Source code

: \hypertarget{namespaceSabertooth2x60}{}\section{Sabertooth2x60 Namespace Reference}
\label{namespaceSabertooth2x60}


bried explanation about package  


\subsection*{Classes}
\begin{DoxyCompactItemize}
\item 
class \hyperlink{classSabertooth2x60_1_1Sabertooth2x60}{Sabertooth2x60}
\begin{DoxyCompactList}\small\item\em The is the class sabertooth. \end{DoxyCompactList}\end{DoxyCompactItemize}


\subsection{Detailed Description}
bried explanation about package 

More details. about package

========

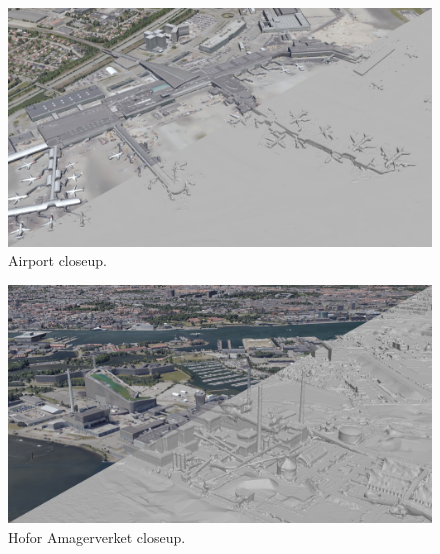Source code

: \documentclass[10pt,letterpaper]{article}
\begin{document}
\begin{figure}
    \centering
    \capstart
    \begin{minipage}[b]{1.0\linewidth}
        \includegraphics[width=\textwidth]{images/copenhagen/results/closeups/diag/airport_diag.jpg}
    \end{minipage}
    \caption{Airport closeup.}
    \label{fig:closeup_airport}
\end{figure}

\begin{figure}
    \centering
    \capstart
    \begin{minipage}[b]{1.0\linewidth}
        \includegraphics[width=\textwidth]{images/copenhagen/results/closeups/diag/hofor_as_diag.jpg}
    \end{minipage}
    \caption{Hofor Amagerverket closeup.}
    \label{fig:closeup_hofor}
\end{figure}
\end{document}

========

How to complete this task: A line counts if it includes the string "subsection". State how many such lines the entries have, with no other text.

Answer box: 2